▶ **INSTRUCTIONS TO FOLLOW**: Repeat the records below exactly as they appear.

DATA IN THIS EXERCISE Block Start

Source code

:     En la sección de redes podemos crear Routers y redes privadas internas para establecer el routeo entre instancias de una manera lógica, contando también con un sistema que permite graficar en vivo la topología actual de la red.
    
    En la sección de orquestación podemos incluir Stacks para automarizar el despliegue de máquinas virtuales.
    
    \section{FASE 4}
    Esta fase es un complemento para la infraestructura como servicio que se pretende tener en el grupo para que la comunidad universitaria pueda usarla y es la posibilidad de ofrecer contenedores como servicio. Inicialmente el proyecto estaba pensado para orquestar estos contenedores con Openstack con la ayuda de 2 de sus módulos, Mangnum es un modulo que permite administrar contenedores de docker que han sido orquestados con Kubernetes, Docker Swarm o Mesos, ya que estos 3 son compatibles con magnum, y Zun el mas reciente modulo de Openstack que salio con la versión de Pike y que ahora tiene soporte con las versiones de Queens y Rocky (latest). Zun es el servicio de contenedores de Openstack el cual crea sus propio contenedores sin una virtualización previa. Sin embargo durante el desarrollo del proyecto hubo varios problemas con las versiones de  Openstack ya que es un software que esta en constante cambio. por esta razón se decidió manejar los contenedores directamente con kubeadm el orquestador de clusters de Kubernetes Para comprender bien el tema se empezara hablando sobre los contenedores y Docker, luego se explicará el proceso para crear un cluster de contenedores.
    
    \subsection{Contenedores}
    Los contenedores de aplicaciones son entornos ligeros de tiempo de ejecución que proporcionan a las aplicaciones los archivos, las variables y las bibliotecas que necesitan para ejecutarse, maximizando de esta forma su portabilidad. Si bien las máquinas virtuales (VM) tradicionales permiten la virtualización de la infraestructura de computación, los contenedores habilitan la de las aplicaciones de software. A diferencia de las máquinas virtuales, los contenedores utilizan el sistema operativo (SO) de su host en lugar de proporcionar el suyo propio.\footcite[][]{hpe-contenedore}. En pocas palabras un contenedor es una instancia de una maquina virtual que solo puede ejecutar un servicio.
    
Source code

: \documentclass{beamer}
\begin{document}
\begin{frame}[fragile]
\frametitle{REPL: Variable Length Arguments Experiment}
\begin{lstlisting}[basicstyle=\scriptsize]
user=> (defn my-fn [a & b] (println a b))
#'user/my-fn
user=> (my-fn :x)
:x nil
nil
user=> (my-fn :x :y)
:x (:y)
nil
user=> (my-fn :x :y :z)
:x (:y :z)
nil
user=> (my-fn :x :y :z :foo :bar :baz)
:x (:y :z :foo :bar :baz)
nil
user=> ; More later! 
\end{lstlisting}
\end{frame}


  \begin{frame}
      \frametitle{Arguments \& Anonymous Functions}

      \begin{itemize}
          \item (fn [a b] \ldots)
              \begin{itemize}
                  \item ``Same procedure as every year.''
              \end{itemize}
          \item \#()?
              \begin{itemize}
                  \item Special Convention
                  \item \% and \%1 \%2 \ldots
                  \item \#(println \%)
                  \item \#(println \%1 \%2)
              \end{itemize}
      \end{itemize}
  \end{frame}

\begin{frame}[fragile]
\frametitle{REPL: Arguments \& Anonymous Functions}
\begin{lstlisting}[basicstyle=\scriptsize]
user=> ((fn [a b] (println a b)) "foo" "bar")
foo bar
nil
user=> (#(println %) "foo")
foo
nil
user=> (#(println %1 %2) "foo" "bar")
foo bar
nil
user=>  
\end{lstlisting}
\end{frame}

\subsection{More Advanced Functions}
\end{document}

DATA IN THIS EXERCISE Block End

▶ **ANSWER SPACE**:
Source code

:     En la sección de redes podemos crear Routers y redes privadas internas para establecer el routeo entre instancias de una manera lógica, contando también con un sistema que permite graficar en vivo la topología actual de la red.
    
    En la sección de orquestación podemos incluir Stacks para automarizar el despliegue de máquinas virtuales.
    
    \section{FASE 4}
    Esta fase es un complemento para la infraestructura como servicio que se pretende tener en el grupo para que la comunidad universitaria pueda usarla y es la posibilidad de ofrecer contenedores como servicio. Inicialmente el proyecto estaba pensado para orquestar estos contenedores con Openstack con la ayuda de 2 de sus módulos, Mangnum es un modulo que permite administrar contenedores de docker que han sido orquestados con Kubernetes, Docker Swarm o Mesos, ya que estos 3 son compatibles con magnum, y Zun el mas reciente modulo de Openstack que salio con la versión de Pike y que ahora tiene soporte con las versiones de Queens y Rocky (latest). Zun es el servicio de contenedores de Openstack el cual crea sus propio contenedores sin una virtualización previa. Sin embargo durante el desarrollo del proyecto hubo varios problemas con las versiones de  Openstack ya que es un software que esta en constante cambio. por esta razón se decidió manejar los contenedores directamente con kubeadm el orquestador de clusters de Kubernetes Para comprender bien el tema se empezara hablando sobre los contenedores y Docker, luego se explicará el proceso para crear un cluster de contenedores.
    
    \subsection{Contenedores}
    Los contenedores de aplicaciones son entornos ligeros de tiempo de ejecución que proporcionan a las aplicaciones los archivos, las variables y las bibliotecas que necesitan para ejecutarse, maximizando de esta forma su portabilidad. Si bien las máquinas virtuales (VM) tradicionales permiten la virtualización de la infraestructura de computación, los contenedores habilitan la de las aplicaciones de software. A diferencia de las máquinas virtuales, los contenedores utilizan el sistema operativo (SO) de su host en lugar de proporcionar el suyo propio.\footcite[][]{hpe-contenedore}. En pocas palabras un contenedor es una instancia de una maquina virtual que solo puede ejecutar un servicio.
    
Source code

: \documentclass{beamer}
\begin{document}
\begin{frame}[fragile]
\frametitle{REPL: Variable Length Arguments Experiment}
\begin{lstlisting}[basicstyle=\scriptsize]
user=> (defn my-fn [a & b] (println a b))
#'user/my-fn
user=> (my-fn :x)
:x nil
nil
user=> (my-fn :x :y)
:x (:y)
nil
user=> (my-fn :x :y :z)
:x (:y :z)
nil
user=> (my-fn :x :y :z :foo :bar :baz)
:x (:y :z :foo :bar :baz)
nil
user=> ; More later! 
\end{lstlisting}
\end{frame}


  \begin{frame}
      \frametitle{Arguments \& Anonymous Functions}

      \begin{itemize}
          \item (fn [a b] \ldots)
              \begin{itemize}
                  \item ``Same procedure as every year.''
              \end{itemize}
          \item \#()?
              \begin{itemize}
                  \item Special Convention
                  \item \% and \%1 \%2 \ldots
                  \item \#(println \%)
                  \item \#(println \%1 \%2)
              \end{itemize}
      \end{itemize}
  \end{frame}

\begin{frame}[fragile]
\frametitle{REPL: Arguments \& Anonymous Functions}
\begin{lstlisting}[basicstyle=\scriptsize]
user=> ((fn [a b] (println a b)) "foo" "bar")
foo bar
nil
user=> (#(println %) "foo")
foo
nil
user=> (#(println %1 %2) "foo" "bar")
foo bar
nil
user=>  
\end{lstlisting}
\end{frame}

\subsection{More Advanced Functions}
\end{document}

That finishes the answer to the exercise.